There’s nothing a child likes less than to be told, “You’ll understand this
once you’re a grown-up.” Unfortunately, too many parents use this line as
a way to avoid talking with their daughters and sons about serious issues.
Since the excuse is pretty transparent, even to the children, they … that
is, we … grow up suspecting that every such remark from our elders is a cop-out.
So, when I read in 1 John that “we are God’s children now; what we shall
be has not yet been revealed,” up go my defenses! The writer does at least
use the pronoun we, I suppose. But just replace we with you and what do we
have? “You are God’s child; you’re not yet old enough to understand grown-up
stuff.”
And while we’re about it, I also have a problem with the version of the story
of John the Baptist that forms today’s second reading. To be more precise,
I’m distinctly jealous of John, who seems to have been handed a way to cheat
on the quiz. He’s pretty frank, after all, in admitting that he didn’t originally
have the answer to the most important question on the page: “I did not know
[Jesus],” he says. Luckily for him, though, the Holy Spirit not only
told him what was about to happen but “[came] down like a dove … and [remained]

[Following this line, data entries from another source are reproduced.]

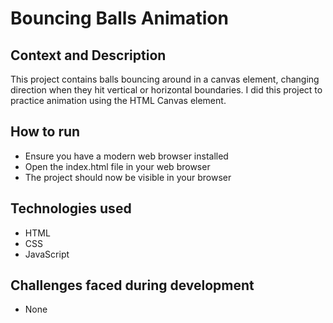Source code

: # Bouncing Balls Animation
## Context and Description
This project contains balls bouncing around in a canvas element, changing direction when they hit vertical or horizontal boundaries. I did this project to practice animation using the HTML Canvas element.
## How to run
* Ensure you have a modern web browser installed
* Open the index.html file in your web browser
* The project should now be visible in your browser
## Technologies used
* HTML
* CSS
* JavaScript
## Challenges faced during development
* None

upon [Jesus].” Hard to mistake a sign like that!
So who says I’m not big enough to understand what grown-ups talk about? And
why don’t I ever get dramatic signals from the Almighty about what I’m supposed
to do with my life? Why is “revelation” something that happens only to other
folks? It all seems pretty unfair.
***
The reflections that appear on this site have to be submitted a couple of
weeks ahead of time, so I am writing these paragraphs in the middle of Advent.
Advent is of course a season of penitential reflection—and it may indeed
be that I should be asking forgiveness for some of the emotional reactions
that I outlined above!
But Advent is also the season when we celebrate the birth of a tiny child
whose arrival among us answers all the questions and “reveals” the truth
in a form that just about anyone can understand.
The writer of 1 John may tell me I am a child, but God took the form of a
child so that we might see and imitate what we may never fully understand
in our time on this earth, so that we might see the truth without having
to have things revealed to us. And that, I suggest, is the most marvelous
of the “marvelous deeds” of which the psalmist sings today.